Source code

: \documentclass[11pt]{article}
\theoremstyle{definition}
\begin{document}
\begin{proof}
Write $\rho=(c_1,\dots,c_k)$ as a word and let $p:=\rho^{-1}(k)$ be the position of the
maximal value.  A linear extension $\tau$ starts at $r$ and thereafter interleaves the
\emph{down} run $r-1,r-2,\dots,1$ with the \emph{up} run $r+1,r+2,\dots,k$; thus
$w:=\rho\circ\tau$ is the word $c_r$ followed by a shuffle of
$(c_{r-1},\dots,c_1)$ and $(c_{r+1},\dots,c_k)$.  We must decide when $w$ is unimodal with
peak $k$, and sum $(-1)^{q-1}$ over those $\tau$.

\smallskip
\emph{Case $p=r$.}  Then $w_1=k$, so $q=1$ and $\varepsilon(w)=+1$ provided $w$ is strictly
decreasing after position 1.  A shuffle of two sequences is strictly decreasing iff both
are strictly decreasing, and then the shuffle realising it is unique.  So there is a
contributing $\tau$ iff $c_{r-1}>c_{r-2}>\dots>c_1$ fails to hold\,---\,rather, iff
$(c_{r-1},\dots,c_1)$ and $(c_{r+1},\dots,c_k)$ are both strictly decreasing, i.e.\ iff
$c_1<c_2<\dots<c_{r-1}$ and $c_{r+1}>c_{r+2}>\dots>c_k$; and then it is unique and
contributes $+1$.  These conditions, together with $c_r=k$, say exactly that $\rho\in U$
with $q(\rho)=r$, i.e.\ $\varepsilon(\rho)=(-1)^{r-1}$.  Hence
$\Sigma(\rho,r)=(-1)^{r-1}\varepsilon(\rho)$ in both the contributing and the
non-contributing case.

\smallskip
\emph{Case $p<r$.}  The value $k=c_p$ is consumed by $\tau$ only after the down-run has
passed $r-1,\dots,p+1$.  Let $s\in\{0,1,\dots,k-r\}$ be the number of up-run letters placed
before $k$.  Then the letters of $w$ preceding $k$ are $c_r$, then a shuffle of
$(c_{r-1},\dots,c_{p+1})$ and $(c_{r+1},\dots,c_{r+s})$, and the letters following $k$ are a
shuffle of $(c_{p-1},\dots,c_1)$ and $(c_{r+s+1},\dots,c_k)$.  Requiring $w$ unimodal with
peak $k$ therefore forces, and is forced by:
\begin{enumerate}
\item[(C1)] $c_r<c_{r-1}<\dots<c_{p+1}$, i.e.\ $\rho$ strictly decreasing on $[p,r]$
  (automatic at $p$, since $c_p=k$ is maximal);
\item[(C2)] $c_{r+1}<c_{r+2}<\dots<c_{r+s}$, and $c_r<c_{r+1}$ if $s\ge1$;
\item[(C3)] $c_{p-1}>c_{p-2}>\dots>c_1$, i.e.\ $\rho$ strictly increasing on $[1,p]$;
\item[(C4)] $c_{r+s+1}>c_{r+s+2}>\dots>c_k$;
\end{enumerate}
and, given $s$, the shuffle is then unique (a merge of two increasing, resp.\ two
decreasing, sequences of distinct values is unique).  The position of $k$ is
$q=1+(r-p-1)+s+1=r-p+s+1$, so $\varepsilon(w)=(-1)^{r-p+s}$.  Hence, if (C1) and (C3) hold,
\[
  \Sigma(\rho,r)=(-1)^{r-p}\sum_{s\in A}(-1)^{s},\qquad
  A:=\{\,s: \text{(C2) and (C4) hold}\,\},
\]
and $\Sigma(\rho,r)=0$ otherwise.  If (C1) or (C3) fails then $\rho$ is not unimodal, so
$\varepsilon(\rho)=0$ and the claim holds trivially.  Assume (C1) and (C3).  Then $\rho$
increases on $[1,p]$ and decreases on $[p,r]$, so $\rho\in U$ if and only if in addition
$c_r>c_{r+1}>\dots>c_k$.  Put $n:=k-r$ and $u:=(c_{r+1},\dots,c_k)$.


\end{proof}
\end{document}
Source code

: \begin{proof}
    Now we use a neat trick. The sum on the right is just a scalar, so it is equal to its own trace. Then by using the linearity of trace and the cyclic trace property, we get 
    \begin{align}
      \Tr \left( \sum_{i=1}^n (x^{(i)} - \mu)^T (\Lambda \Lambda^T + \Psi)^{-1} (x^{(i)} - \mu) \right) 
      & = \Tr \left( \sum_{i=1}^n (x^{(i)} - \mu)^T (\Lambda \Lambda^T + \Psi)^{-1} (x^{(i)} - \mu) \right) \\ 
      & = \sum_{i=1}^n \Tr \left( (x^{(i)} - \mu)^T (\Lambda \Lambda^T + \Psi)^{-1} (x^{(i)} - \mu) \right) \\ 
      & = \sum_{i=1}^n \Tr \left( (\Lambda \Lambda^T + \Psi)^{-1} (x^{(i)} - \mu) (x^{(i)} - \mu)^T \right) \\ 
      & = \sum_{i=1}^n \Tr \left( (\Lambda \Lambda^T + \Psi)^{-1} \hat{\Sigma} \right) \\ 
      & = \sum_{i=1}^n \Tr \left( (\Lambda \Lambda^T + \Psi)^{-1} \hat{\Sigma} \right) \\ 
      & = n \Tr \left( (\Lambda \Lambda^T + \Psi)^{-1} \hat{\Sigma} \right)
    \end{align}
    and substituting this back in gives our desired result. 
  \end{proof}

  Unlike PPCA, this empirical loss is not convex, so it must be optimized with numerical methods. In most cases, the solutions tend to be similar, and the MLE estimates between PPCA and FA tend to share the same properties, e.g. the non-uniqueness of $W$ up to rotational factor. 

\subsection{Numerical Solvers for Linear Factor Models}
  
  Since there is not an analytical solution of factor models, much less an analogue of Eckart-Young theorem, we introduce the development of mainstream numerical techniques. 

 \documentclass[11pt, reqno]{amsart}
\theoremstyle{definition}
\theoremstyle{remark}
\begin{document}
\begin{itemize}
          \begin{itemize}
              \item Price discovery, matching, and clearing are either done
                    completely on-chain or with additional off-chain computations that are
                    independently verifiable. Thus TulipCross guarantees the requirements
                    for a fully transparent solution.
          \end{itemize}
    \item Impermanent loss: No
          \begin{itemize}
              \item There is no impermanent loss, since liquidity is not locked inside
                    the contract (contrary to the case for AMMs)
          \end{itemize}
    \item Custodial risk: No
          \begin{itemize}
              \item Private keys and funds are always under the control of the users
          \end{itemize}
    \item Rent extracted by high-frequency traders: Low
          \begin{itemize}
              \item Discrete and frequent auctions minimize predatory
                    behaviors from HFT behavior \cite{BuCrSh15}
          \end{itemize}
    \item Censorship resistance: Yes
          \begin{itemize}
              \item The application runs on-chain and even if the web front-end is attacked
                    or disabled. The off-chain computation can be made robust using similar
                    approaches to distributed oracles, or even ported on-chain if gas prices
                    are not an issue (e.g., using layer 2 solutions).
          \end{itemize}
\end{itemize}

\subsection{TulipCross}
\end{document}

_ _ _ _ _ _ _

_TASK PROMPT:_ After reading the data above, print it all again exactly.

_SOLUTION:_
Source code

: \documentclass[11pt]{article}
\theoremstyle{definition}
\begin{document}
\begin{proof}
Write $\rho=(c_1,\dots,c_k)$ as a word and let $p:=\rho^{-1}(k)$ be the position of the
maximal value.  A linear extension $\tau$ starts at $r$ and thereafter interleaves the
\emph{down} run $r-1,r-2,\dots,1$ with the \emph{up} run $r+1,r+2,\dots,k$; thus
$w:=\rho\circ\tau$ is the word $c_r$ followed by a shuffle of
$(c_{r-1},\dots,c_1)$ and $(c_{r+1},\dots,c_k)$.  We must decide when $w$ is unimodal with
peak $k$, and sum $(-1)^{q-1}$ over those $\tau$.

\smallskip
\emph{Case $p=r$.}  Then $w_1=k$, so $q=1$ and $\varepsilon(w)=+1$ provided $w$ is strictly
decreasing after position 1.  A shuffle of two sequences is strictly decreasing iff both
are strictly decreasing, and then the shuffle realising it is unique.  So there is a
contributing $\tau$ iff $c_{r-1}>c_{r-2}>\dots>c_1$ fails to hold\,---\,rather, iff
$(c_{r-1},\dots,c_1)$ and $(c_{r+1},\dots,c_k)$ are both strictly decreasing, i.e.\ iff
$c_1<c_2<\dots<c_{r-1}$ and $c_{r+1}>c_{r+2}>\dots>c_k$; and then it is unique and
contributes $+1$.  These conditions, together with $c_r=k$, say exactly that $\rho\in U$
with $q(\rho)=r$, i.e.\ $\varepsilon(\rho)=(-1)^{r-1}$.  Hence
$\Sigma(\rho,r)=(-1)^{r-1}\varepsilon(\rho)$ in both the contributing and the
non-contributing case.

\smallskip
\emph{Case $p<r$.}  The value $k=c_p$ is consumed by $\tau$ only after the down-run has
passed $r-1,\dots,p+1$.  Let $s\in\{0,1,\dots,k-r\}$ be the number of up-run letters placed
before $k$.  Then the letters of $w$ preceding $k$ are $c_r$, then a shuffle of
$(c_{r-1},\dots,c_{p+1})$ and $(c_{r+1},\dots,c_{r+s})$, and the letters following $k$ are a
shuffle of $(c_{p-1},\dots,c_1)$ and $(c_{r+s+1},\dots,c_k)$.  Requiring $w$ unimodal with
peak $k$ therefore forces, and is forced by:
\begin{enumerate}
\item[(C1)] $c_r<c_{r-1}<\dots<c_{p+1}$, i.e.\ $\rho$ strictly decreasing on $[p,r]$
  (automatic at $p$, since $c_p=k$ is maximal);
\item[(C2)] $c_{r+1}<c_{r+2}<\dots<c_{r+s}$, and $c_r<c_{r+1}$ if $s\ge1$;
\item[(C3)] $c_{p-1}>c_{p-2}>\dots>c_1$, i.e.\ $\rho$ strictly increasing on $[1,p]$;
\item[(C4)] $c_{r+s+1}>c_{r+s+2}>\dots>c_k$;
\end{enumerate}
and, given $s$, the shuffle is then unique (a merge of two increasing, resp.\ two
decreasing, sequences of distinct values is unique).  The position of $k$ is
$q=1+(r-p-1)+s+1=r-p+s+1$, so $\varepsilon(w)=(-1)^{r-p+s}$.  Hence, if (C1) and (C3) hold,
\[
  \Sigma(\rho,r)=(-1)^{r-p}\sum_{s\in A}(-1)^{s},\qquad
  A:=\{\,s: \text{(C2) and (C4) hold}\,\},
\]
and $\Sigma(\rho,r)=0$ otherwise.  If (C1) or (C3) fails then $\rho$ is not unimodal, so
$\varepsilon(\rho)=0$ and the claim holds trivially.  Assume (C1) and (C3).  Then $\rho$
increases on $[1,p]$ and decreases on $[p,r]$, so $\rho\in U$ if and only if in addition
$c_r>c_{r+1}>\dots>c_k$.  Put $n:=k-r$ and $u:=(c_{r+1},\dots,c_k)$.


\end{proof}
\end{document}
Source code

: \begin{proof}
    Now we use a neat trick. The sum on the right is just a scalar, so it is equal to its own trace. Then by using the linearity of trace and the cyclic trace property, we get 
    \begin{align}
      \Tr \left( \sum_{i=1}^n (x^{(i)} - \mu)^T (\Lambda \Lambda^T + \Psi)^{-1} (x^{(i)} - \mu) \right) 
      & = \Tr \left( \sum_{i=1}^n (x^{(i)} - \mu)^T (\Lambda \Lambda^T + \Psi)^{-1} (x^{(i)} - \mu) \right) \\ 
      & = \sum_{i=1}^n \Tr \left( (x^{(i)} - \mu)^T (\Lambda \Lambda^T + \Psi)^{-1} (x^{(i)} - \mu) \right) \\ 
      & = \sum_{i=1}^n \Tr \left( (\Lambda \Lambda^T + \Psi)^{-1} (x^{(i)} - \mu) (x^{(i)} - \mu)^T \right) \\ 
      & = \sum_{i=1}^n \Tr \left( (\Lambda \Lambda^T + \Psi)^{-1} \hat{\Sigma} \right) \\ 
      & = \sum_{i=1}^n \Tr \left( (\Lambda \Lambda^T + \Psi)^{-1} \hat{\Sigma} \right) \\ 
      & = n \Tr \left( (\Lambda \Lambda^T + \Psi)^{-1} \hat{\Sigma} \right)
    \end{align}
    and substituting this back in gives our desired result. 
  \end{proof}

  Unlike PPCA, this empirical loss is not convex, so it must be optimized with numerical methods. In most cases, the solutions tend to be similar, and the MLE estimates between PPCA and FA tend to share the same properties, e.g. the non-uniqueness of $W$ up to rotational factor. 

\subsection{Numerical Solvers for Linear Factor Models}
  
  Since there is not an analytical solution of factor models, much less an analogue of Eckart-Young theorem, we introduce the development of mainstream numerical techniques. 

 \documentclass[11pt, reqno]{amsart}
\theoremstyle{definition}
\theoremstyle{remark}
\begin{document}
\begin{itemize}
          \begin{itemize}
              \item Price discovery, matching, and clearing are either done
                    completely on-chain or with additional off-chain computations that are
                    independently verifiable. Thus TulipCross guarantees the requirements
                    for a fully transparent solution.
          \end{itemize}
    \item Impermanent loss: No
          \begin{itemize}
              \item There is no impermanent loss, since liquidity is not locked inside
                    the contract (contrary to the case for AMMs)
          \end{itemize}
    \item Custodial risk: No
          \begin{itemize}
              \item Private keys and funds are always under the control of the users
          \end{itemize}
    \item Rent extracted by high-frequency traders: Low
          \begin{itemize}
              \item Discrete and frequent auctions minimize predatory
                    behaviors from HFT behavior \cite{BuCrSh15}
          \end{itemize}
    \item Censorship resistance: Yes
          \begin{itemize}
              \item The application runs on-chain and even if the web front-end is attacked
                    or disabled. The off-chain computation can be made robust using similar
                    approaches to distributed oracles, or even ported on-chain if gas prices
                    are not an issue (e.g., using layer 2 solutions).
          \end{itemize}
\end{itemize}

\subsection{TulipCross}
\end{document}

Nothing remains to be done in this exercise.